Advertorial | Cailler Beim Schoggibauern

Die Milch für die Cailler-Schoggi kommt von Kühen aus der Region. Der KAKAO stammt aus dem Nestlé Cocoa Plan in Côte d'Ivoire.

Mehrmals pro Jahr fährt ein Güterzug aufs Areal des Maison Cailler in Broc FR. In Tausend-Kilo-Säcken werden Kakaobohnen geliefert, die zuerst geröstet und dann zu Schoggi verarbeitet werden. Während die Milch von Kühen stammt, die in einem Umkreis von 30 Kilometern zu Hause sind, und auch der Zucker aus heimischer Produktion kommt, liegt das Ursprungsland des Kakaos weit weg. Der Baum, mit den Früchten, die zu sündigem Naschen verführen, wächst nur entlang des Äquators.

Eugenio Simioni, Chef von Nestlé Schweiz, wollte es genau wissen und reiste nach Côte d’Ivoire, dem grössten Kakaoproduzenten der Welt. Hier wurde mit dem Nestlé Cocoa Plan ein Millionenprojekt gestartet, mit dem die Lebensbedingungen der Bauern verbessert, die Kinderarbeit bekämpft und die Qualität des Kakaos erhöht werden soll.

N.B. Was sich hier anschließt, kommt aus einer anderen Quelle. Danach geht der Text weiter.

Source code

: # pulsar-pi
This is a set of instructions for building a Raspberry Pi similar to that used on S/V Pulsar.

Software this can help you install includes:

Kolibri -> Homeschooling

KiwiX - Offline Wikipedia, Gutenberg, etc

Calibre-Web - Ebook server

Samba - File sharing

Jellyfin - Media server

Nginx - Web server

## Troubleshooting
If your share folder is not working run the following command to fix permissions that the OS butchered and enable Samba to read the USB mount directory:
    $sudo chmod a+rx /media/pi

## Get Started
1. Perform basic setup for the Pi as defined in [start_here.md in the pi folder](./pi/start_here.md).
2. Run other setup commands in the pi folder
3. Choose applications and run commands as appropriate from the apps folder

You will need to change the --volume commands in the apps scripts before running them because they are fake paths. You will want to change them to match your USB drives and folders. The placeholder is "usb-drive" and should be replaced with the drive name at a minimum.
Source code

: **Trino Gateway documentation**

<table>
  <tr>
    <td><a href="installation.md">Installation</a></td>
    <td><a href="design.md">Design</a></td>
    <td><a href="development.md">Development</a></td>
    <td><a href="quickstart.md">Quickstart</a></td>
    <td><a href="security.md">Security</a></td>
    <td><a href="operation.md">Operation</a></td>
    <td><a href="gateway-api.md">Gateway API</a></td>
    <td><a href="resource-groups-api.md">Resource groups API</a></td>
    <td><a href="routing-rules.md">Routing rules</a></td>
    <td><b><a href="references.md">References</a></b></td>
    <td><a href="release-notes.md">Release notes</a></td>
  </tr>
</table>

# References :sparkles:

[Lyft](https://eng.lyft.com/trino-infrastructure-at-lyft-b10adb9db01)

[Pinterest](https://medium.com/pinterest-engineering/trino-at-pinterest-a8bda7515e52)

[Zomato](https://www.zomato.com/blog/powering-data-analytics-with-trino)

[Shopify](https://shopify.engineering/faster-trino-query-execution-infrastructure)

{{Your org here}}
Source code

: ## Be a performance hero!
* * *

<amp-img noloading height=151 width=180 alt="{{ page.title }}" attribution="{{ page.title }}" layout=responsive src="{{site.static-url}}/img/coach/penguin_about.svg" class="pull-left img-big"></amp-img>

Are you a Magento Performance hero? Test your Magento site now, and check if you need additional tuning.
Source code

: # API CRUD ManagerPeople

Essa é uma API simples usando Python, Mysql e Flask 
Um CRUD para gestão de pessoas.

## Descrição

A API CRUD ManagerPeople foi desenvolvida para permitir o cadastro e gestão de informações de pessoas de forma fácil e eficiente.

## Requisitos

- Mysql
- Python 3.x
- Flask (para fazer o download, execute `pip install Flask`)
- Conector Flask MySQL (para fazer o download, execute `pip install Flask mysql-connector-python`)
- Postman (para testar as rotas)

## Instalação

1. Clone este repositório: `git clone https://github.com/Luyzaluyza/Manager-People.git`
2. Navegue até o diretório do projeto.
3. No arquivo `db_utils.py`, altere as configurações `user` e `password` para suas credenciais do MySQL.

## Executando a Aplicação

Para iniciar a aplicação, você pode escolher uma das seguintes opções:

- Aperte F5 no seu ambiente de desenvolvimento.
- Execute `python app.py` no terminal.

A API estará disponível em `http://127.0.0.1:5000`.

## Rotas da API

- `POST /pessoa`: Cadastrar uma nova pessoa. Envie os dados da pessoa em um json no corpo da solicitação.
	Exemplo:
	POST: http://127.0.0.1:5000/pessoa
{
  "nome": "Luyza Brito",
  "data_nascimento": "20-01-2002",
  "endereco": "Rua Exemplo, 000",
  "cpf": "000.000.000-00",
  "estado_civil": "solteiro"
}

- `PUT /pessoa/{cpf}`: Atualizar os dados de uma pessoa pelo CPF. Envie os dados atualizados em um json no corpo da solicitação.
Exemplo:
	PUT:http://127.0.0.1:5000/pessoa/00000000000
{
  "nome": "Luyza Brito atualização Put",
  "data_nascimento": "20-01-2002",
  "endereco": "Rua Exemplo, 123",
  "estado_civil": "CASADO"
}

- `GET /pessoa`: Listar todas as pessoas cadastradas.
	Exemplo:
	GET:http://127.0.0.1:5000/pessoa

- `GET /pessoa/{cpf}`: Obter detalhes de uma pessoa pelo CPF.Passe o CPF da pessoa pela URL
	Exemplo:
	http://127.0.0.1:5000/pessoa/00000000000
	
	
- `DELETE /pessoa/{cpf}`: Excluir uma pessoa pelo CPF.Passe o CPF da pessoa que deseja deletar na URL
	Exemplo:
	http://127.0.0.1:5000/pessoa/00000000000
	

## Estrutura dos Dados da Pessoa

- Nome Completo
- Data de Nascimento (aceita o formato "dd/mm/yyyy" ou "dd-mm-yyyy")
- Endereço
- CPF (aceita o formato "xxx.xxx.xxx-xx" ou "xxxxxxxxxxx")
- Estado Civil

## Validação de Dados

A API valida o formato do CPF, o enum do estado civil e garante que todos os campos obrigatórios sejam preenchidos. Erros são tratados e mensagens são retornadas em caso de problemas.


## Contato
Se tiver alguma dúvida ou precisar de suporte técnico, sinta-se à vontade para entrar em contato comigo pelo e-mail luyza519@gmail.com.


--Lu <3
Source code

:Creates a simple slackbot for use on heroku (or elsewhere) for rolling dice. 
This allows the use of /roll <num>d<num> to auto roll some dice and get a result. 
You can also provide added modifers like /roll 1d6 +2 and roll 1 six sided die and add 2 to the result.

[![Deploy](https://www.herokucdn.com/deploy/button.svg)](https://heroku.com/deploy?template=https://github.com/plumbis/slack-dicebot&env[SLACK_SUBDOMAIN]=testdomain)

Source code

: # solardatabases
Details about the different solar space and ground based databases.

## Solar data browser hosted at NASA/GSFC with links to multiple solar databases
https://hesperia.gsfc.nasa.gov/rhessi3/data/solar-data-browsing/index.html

Wir wollen wissen, wie unser Kakao produziert wird, und es ist ein Gebot der Fairness, dass wir darauf achten, dass die Produzenten und ihre Familien ein Leben in Würde führen können,

erklärt Simioni.

Geteilter Nutzen («shared value») ist das Motto des Nestlé Cocoa Plan. Konkret umgesetzt wird das mit einem ganzen Fächer von Massnahmen und vielen involvierten Organisationen wie beispielsweise UTZ (nachhaltiger Anbau), FLA (faire Arbeitsbedingungen), ivorisches Rotes Kreuz (Wasserbrunnen), International Cocoa Initiative (gegen Kinderarbeit) oder der staatlichen Landwirtschaftsagentur. Grundlage des Nestlé Cocoa Plan sind die Kakaobäume. Rund 900 000 junge Bäume werden dieses Jahr verteilt. Die meisten Kakaobäume im Land sind über 25 Jahre alt und tragen kaum mehr Früchte, wird Simioni auf der Nestlé-Testfarm in ­Zambakro informiert. Allein mit jungen Bäumen kann die Ernte massiv gesteigert werden.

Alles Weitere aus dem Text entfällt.